Northvale, NJ: Jason Aronson, 1999, 282p.

HUC Library

Review by Adam Rubin Return to Jewish History

Both Norman Stillman's Sephardi Religious Responses to Modernity and Marc Angel's Loving Truth and Peace: The Grand Religious Worldview of Rabbi Benzion Uziel would be enormously helpful in expanding our students' knowledge about and interest in Sephardic history, culture, and religious ideology. While it's fairly obvious that both books could be assigned in a class on Sephardic life, it is also important to note that they would make a fruitful contribution to surveys of modern Jewish history, courses on modern Jewish thought and/or the history of Zionism/Israel, as well as more specialized classes on responsa literature, religious responses to modernity, Jews in the Middle East, etc.

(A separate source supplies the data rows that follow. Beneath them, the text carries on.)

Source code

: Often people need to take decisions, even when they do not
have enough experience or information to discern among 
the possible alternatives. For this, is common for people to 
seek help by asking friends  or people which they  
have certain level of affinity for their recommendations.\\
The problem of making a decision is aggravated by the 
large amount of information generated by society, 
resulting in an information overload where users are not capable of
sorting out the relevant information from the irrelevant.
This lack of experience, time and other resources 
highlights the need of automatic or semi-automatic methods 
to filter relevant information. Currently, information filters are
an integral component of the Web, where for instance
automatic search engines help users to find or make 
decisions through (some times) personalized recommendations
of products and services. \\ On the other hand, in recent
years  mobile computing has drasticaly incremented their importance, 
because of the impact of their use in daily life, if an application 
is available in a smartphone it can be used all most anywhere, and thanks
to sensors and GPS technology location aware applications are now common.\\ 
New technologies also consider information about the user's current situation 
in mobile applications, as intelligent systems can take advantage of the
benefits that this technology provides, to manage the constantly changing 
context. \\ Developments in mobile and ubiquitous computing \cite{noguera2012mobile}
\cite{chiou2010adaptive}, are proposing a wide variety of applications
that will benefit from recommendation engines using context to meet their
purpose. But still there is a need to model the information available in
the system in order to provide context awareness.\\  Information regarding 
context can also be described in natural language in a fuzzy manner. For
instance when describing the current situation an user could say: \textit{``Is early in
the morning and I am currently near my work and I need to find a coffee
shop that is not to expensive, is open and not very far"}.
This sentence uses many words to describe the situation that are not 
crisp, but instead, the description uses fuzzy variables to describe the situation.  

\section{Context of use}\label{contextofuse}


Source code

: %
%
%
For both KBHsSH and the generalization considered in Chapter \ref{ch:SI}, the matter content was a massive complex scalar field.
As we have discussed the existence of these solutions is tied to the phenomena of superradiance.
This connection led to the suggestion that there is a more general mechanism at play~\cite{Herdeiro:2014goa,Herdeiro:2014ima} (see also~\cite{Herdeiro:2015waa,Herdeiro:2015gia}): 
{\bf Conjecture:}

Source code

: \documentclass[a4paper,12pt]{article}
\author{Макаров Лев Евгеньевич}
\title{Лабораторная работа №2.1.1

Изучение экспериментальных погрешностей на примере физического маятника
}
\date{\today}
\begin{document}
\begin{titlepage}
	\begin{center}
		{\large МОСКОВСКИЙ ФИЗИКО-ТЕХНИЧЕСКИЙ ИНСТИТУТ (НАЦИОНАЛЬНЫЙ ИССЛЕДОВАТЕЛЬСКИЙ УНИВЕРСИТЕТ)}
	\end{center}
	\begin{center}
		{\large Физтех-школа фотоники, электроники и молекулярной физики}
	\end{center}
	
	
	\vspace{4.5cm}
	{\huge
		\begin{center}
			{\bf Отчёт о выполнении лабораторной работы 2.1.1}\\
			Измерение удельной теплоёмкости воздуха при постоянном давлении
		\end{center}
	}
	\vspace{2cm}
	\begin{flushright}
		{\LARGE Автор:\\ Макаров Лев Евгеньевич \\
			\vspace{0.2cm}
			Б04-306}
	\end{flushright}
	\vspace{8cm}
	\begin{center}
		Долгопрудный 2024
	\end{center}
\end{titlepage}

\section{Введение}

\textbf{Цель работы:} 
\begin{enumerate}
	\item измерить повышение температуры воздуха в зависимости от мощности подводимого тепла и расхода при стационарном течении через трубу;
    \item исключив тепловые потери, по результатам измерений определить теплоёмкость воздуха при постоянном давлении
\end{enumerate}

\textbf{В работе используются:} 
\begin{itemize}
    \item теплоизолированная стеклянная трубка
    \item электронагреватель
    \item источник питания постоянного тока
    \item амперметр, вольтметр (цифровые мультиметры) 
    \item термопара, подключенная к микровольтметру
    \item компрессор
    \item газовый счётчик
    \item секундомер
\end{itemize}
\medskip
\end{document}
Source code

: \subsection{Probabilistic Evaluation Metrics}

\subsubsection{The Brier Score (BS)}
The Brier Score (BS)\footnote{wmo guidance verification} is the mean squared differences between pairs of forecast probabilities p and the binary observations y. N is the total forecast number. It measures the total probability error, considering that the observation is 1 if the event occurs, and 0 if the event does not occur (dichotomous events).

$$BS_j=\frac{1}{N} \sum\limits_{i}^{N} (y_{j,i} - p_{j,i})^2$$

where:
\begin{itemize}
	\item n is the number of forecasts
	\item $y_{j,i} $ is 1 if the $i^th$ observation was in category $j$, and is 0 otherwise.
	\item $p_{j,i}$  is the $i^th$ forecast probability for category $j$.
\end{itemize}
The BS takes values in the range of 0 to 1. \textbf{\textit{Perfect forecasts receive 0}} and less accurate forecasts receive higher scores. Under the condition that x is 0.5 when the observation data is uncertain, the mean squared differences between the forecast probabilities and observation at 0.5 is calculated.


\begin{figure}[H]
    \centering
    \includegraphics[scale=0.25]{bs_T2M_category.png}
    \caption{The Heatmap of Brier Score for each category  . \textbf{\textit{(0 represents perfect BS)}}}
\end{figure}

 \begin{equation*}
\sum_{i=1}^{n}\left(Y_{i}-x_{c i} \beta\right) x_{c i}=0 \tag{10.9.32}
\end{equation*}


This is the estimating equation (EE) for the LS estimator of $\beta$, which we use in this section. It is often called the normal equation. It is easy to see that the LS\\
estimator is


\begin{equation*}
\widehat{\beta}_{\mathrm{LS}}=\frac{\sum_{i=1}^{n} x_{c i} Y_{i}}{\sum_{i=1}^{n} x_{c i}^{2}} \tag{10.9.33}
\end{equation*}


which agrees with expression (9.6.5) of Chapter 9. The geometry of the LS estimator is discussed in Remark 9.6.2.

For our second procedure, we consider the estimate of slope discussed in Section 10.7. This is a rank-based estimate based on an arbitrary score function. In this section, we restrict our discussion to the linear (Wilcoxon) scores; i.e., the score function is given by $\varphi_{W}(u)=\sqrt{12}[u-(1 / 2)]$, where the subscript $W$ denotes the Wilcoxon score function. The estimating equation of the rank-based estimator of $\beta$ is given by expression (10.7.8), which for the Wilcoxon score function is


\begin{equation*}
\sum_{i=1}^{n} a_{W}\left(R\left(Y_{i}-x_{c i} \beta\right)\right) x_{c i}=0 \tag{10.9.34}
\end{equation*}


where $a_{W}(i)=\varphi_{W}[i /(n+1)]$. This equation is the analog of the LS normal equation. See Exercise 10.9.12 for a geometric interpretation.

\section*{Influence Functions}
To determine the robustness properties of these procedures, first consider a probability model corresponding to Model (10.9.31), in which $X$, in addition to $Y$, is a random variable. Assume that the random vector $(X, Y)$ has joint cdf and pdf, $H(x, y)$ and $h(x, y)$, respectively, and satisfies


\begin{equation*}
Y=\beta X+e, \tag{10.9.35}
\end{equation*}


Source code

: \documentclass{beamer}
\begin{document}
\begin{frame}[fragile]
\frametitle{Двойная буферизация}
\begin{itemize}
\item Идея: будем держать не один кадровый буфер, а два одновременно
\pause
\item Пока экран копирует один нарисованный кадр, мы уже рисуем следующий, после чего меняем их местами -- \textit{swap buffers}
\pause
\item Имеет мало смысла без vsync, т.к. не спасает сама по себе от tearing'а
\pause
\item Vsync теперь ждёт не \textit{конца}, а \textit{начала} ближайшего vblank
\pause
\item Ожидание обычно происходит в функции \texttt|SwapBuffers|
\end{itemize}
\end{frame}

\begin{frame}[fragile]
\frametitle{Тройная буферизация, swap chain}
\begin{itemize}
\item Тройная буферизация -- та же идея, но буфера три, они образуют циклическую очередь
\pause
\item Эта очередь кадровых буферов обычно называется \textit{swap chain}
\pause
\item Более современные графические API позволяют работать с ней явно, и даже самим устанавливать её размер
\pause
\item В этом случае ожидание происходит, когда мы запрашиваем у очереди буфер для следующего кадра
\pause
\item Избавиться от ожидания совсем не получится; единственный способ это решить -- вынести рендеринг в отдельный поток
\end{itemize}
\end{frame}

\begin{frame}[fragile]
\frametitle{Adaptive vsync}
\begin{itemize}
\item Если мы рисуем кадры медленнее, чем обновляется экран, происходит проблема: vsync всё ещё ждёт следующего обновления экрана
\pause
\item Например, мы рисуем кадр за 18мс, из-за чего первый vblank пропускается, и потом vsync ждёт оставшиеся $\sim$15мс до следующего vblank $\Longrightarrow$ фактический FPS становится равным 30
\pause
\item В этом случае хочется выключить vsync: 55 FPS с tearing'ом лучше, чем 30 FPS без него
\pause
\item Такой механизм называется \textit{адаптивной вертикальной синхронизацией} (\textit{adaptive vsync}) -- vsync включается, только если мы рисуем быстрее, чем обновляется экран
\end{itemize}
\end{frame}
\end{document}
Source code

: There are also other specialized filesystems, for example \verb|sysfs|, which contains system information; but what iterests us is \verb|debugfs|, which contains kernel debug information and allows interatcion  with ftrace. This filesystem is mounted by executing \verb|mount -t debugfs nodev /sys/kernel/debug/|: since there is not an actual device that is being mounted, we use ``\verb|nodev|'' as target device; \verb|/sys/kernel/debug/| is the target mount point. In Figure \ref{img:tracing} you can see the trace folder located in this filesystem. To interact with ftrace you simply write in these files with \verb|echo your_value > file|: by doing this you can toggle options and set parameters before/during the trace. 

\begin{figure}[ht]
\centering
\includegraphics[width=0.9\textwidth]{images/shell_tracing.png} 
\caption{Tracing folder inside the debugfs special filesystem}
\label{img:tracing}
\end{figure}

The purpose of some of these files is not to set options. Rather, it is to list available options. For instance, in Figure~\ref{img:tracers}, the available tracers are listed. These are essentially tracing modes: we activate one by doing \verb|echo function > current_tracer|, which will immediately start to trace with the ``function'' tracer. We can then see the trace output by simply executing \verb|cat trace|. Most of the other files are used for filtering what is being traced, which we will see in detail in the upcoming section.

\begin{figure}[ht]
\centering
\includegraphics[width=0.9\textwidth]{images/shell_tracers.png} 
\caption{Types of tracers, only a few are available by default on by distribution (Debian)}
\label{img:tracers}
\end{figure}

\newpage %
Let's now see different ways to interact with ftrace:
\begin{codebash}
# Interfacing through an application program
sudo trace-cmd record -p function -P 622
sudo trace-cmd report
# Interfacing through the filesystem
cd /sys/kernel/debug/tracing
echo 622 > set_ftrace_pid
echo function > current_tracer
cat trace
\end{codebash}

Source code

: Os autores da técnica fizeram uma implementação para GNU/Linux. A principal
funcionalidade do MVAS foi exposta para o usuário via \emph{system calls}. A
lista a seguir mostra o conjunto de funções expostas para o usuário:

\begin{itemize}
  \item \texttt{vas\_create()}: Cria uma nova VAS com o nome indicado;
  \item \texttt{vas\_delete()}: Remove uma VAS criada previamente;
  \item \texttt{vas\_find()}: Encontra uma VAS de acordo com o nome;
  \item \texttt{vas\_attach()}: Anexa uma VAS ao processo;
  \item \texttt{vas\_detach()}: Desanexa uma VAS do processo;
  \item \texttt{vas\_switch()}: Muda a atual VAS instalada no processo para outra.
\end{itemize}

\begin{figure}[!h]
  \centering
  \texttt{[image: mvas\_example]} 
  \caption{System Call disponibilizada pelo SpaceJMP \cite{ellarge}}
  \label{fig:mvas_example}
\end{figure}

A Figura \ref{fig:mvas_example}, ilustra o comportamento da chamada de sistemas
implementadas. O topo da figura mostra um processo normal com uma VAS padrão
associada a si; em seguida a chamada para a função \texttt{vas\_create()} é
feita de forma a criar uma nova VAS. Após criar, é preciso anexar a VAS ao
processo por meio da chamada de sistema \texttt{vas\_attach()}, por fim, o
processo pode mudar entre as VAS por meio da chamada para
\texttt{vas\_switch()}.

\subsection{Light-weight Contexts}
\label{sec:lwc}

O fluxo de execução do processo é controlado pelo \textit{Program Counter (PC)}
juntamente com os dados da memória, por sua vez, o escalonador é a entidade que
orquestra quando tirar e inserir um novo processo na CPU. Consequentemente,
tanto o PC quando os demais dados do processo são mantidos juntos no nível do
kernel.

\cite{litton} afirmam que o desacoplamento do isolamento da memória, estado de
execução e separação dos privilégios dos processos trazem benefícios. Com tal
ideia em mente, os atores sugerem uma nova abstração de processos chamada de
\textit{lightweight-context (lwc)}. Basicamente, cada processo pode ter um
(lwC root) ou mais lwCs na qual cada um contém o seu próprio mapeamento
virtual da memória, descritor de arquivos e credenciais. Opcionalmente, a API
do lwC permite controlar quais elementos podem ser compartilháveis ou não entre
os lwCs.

Angel's Loving Truth and Peace: The Grand Religious Worldview of Rabbi Benzion Uziel is a somewhat less engaging and lively book that Norman Stillman's. I recommend that the instructor make use of excerpts, rather than the entire book. The author is a prominent modern Orthodox rabbi, and he aims his work somewhere between scholarship and a more "frum" approach. It offers a detailed study of Rabbi Benzion Uziel's piske halakha on a wide range of issues: conversion, the status of women, the study of non-Jewish subjects such as philosophy, the education of children, particularism vs. universalism, and the halakhic framework for a modern Jewish state. Uziel was famous for his flexible, open-minded, and tolerant approach, and Angel compares his ideas (favorably) with the more stringent views of Rabbi Abraham Isaac Kook and Rabbi Yitzhak Herzog. For the most part, R. Uziel was more open to modern trends and to universalism than other leading Orthodox rabbis from his time period (the former was born in 1880 and died in 1953, having served as Israel's first Sephardic chief rabbi).

The book contains many fascinating details that could illuminate the unique religious world of Sephardic Jews in the "old Yishuv" during the late nineteenth and early twentieth centuries (Uziel was born in Jerusalem and was fluent in Hebrew, Arabic, Turkish, and French), as well as the remarkably flexible halakhic perspective of one of the products of that world, his openness to modernity, etc. On the other hand, after a few chapters one begins to grow somewhat weary of the accumulation of details Angel has collected; there is no organizing theme or "story," but rather, a number of case studies. Again, these case studies are often illuminating, and could prove useful in a number of courses as noted in the first paragraph.